:: SUPPLIED DATA
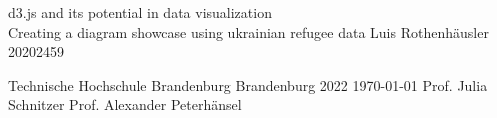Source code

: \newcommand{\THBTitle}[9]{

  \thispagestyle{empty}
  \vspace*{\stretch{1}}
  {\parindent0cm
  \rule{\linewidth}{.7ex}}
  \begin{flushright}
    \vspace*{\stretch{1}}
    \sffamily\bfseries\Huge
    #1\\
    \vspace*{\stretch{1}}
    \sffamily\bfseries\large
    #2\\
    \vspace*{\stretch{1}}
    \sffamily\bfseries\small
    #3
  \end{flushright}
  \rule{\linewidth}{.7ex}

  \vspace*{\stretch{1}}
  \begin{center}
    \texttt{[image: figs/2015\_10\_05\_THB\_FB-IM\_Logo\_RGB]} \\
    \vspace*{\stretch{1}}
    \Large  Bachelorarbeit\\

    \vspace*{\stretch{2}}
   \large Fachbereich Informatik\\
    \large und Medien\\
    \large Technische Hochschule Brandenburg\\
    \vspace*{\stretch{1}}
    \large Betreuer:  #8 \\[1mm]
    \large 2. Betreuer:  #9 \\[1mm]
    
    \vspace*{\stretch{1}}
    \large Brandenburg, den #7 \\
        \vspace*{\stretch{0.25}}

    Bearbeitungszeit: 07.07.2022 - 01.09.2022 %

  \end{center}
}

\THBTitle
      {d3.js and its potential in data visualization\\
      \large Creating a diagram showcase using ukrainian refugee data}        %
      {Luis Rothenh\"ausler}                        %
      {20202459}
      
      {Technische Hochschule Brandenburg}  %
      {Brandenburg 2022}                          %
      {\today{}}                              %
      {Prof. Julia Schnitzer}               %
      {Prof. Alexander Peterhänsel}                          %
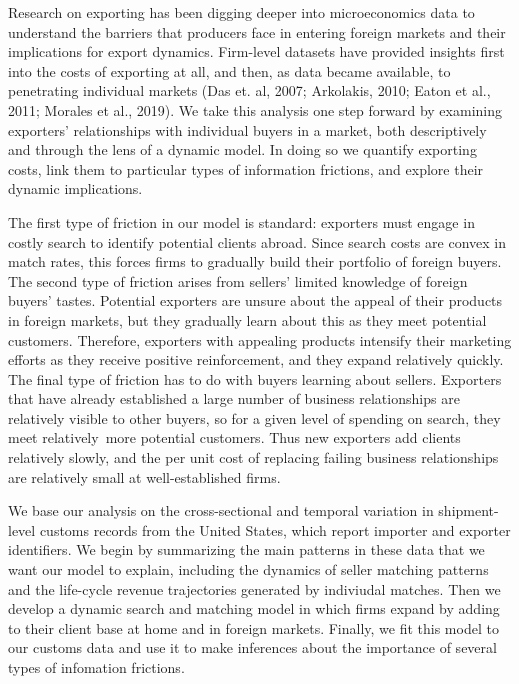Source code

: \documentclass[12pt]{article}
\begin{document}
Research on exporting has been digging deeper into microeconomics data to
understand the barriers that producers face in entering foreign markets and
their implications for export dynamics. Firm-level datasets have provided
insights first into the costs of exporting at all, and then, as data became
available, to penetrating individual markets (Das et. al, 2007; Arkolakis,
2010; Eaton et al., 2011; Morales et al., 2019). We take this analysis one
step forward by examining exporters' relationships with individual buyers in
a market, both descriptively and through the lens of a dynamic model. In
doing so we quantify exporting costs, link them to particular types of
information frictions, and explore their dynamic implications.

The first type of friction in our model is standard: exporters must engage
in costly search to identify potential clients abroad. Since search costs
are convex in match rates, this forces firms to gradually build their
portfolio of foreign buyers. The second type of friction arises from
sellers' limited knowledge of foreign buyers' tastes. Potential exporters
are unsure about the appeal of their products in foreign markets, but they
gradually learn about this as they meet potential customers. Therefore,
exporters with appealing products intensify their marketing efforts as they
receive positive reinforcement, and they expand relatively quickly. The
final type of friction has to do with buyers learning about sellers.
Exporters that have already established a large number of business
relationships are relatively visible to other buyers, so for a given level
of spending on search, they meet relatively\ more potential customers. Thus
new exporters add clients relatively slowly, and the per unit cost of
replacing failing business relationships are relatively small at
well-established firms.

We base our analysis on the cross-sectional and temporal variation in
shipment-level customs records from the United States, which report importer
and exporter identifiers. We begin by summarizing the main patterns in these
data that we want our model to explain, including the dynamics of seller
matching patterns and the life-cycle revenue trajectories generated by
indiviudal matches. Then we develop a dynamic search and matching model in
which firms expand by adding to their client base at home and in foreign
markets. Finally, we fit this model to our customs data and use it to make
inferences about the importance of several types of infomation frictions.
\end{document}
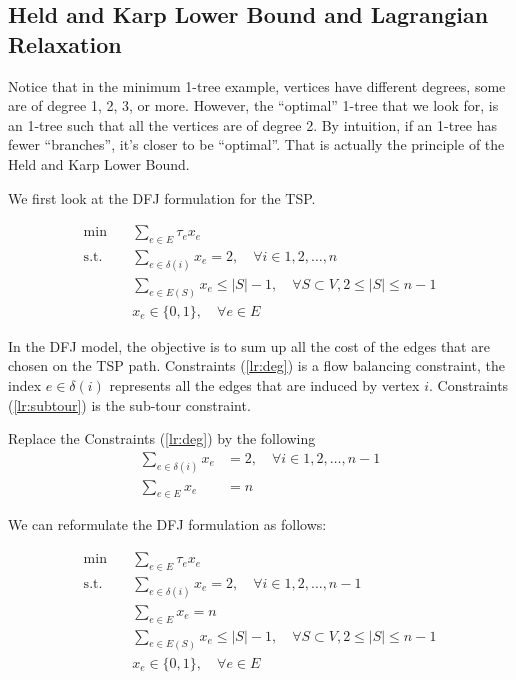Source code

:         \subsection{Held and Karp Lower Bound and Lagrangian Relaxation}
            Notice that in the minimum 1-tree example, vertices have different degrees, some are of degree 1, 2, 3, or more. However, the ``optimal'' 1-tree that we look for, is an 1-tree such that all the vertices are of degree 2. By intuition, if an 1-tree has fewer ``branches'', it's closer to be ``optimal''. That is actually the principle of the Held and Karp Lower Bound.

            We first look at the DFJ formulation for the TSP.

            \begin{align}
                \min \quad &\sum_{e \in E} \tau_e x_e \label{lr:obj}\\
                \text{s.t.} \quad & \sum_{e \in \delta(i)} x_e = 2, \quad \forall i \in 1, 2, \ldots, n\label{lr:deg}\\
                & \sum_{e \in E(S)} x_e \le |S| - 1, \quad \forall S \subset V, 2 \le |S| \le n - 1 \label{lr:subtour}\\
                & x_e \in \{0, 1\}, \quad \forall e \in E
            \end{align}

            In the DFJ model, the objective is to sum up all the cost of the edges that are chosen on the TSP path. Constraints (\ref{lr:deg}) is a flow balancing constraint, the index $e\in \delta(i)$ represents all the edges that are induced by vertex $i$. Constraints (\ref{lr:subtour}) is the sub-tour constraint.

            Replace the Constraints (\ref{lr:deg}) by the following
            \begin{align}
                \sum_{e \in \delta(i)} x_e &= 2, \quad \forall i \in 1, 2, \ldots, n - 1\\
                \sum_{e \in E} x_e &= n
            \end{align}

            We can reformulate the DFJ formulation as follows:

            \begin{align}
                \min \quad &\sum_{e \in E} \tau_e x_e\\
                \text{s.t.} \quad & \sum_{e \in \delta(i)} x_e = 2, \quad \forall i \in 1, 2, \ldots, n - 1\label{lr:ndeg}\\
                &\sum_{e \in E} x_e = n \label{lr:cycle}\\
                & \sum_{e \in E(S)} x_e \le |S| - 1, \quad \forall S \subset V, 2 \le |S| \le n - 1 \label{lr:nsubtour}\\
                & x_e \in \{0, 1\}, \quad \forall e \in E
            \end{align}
::::
■ EXERCISE OBJECTIVE
Could you copy, exactly and with no pictures, each line from the first one above to the line holding "insights first into"?

■ OUTPUT FOR THIS TASK
Source code

: \newcommand{\THBTitle}[9]{

  \thispagestyle{empty}
  \vspace*{\stretch{1}}
  {\parindent0cm
  \rule{\linewidth}{.7ex}}
  \begin{flushright}
    \vspace*{\stretch{1}}
    \sffamily\bfseries\Huge
    #1\\
    \vspace*{\stretch{1}}
    \sffamily\bfseries\large
    #2\\
    \vspace*{\stretch{1}}
    \sffamily\bfseries\small
    #3
  \end{flushright}
  \rule{\linewidth}{.7ex}

  \vspace*{\stretch{1}}
  \begin{center}
    \texttt{[image: figs/2015\_10\_05\_THB\_FB-IM\_Logo\_RGB]} \\
    \vspace*{\stretch{1}}
    \Large  Bachelorarbeit\\

    \vspace*{\stretch{2}}
   \large Fachbereich Informatik\\
    \large und Medien\\
    \large Technische Hochschule Brandenburg\\
    \vspace*{\stretch{1}}
    \large Betreuer:  #8 \\[1mm]
    \large 2. Betreuer:  #9 \\[1mm]
    
    \vspace*{\stretch{1}}
    \large Brandenburg, den #7 \\
        \vspace*{\stretch{0.25}}

    Bearbeitungszeit: 07.07.2022 - 01.09.2022 %

  \end{center}
}

\THBTitle
      {d3.js and its potential in data visualization\\
      \large Creating a diagram showcase using ukrainian refugee data}        %
      {Luis Rothenh\"ausler}                        %
      {20202459}
      
      {Technische Hochschule Brandenburg}  %
      {Brandenburg 2022}                          %
      {\today{}}                              %
      {Prof. Julia Schnitzer}               %
      {Prof. Alexander Peterhänsel}                          %
Source code

: \documentclass[12pt]{article}
\begin{document}
Research on exporting has been digging deeper into microeconomics data to
understand the barriers that producers face in entering foreign markets and
their implications for export dynamics. Firm-level datasets have provided
insights first into the costs of exporting at all, and then, as data became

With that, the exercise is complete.